[[ EXERCISE MATERIAL, beginning ]]
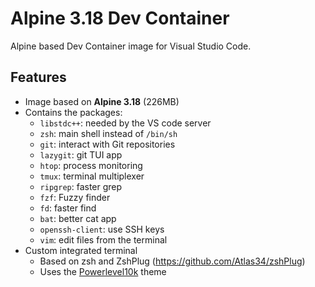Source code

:# Alpine 3.18 Dev Container

Alpine based Dev Container image for Visual Studio Code.

## Features

- Image based on **Alpine 3.18** (226MB)
- Contains the packages:
  - `libstdc++`: needed by the VS code server
  - `zsh`: main shell instead of `/bin/sh`
  - `git`: interact with Git repositories
  - `lazygit`: git TUI app
  - `htop`: process monitoring
  - `tmux`: terminal multiplexer
  - `ripgrep`: faster grep
  - `fzf`: Fuzzy finder
  - `fd`: faster find
  - `bat`: better cat app
  - `openssh-client`: use SSH keys
  - `vim`: edit files from the terminal
- Custom integrated terminal
  - Based on zsh and ZshPlug (https://github.com/Atlas34/zshPlug)
  - Uses the [Powerlevel10k](https://github.com/romkatv/powerlevel10k) theme

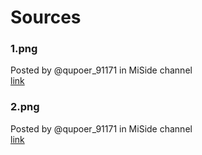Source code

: # Sources

### 1.png
Posted by @qupoer_91171 in MiSide channel   
[link](https://discord.com/channels/508309955686957057/508311433818275840/1407007526456659978)

### 2.png
Posted by @qupoer_91171 in MiSide channel   
[link](https://discord.com/channels/508309955686957057/508311433818275840/1406530562063073381)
[[ EXERCISE MATERIAL, end ]]
- **YOUR OBJECTIVE**
Please print the records above once more, word for word, omitting all pictures.

- **ANSWER TO THE EXERCISE**
Source code

:# Alpine 3.18 Dev Container

Alpine based Dev Container image for Visual Studio Code.

## Features

- Image based on **Alpine 3.18** (226MB)
- Contains the packages:
  - `libstdc++`: needed by the VS code server
  - `zsh`: main shell instead of `/bin/sh`
  - `git`: interact with Git repositories
  - `lazygit`: git TUI app
  - `htop`: process monitoring
  - `tmux`: terminal multiplexer
  - `ripgrep`: faster grep
  - `fzf`: Fuzzy finder
  - `fd`: faster find
  - `bat`: better cat app
  - `openssh-client`: use SSH keys
  - `vim`: edit files from the terminal
- Custom integrated terminal
  - Based on zsh and ZshPlug (https://github.com/Atlas34/zshPlug)
  - Uses the [Powerlevel10k](https://github.com/romkatv/powerlevel10k) theme

Source code

: # Sources

### 1.png
Posted by @qupoer_91171 in MiSide channel   
[link](https://discord.com/channels/508309955686957057/508311433818275840/1407007526456659978)

### 2.png
Posted by @qupoer_91171 in MiSide channel   
[link](https://discord.com/channels/508309955686957057/508311433818275840/1406530562063073381)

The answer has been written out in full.